Supplied material:
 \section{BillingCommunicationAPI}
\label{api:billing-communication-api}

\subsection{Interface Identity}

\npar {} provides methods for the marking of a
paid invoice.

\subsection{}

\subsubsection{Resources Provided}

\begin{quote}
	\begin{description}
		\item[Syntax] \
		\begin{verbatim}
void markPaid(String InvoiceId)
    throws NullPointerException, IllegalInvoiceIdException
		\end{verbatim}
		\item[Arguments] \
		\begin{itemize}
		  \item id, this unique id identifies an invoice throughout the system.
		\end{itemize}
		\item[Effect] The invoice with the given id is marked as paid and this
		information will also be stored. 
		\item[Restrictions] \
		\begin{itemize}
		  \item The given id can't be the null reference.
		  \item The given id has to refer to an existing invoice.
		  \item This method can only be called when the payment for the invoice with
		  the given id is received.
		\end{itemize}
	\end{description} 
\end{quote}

About this exercise: Among the entries above, how many lines include the word "begin"? Give the number with no comment.

Solution to this exercise: 5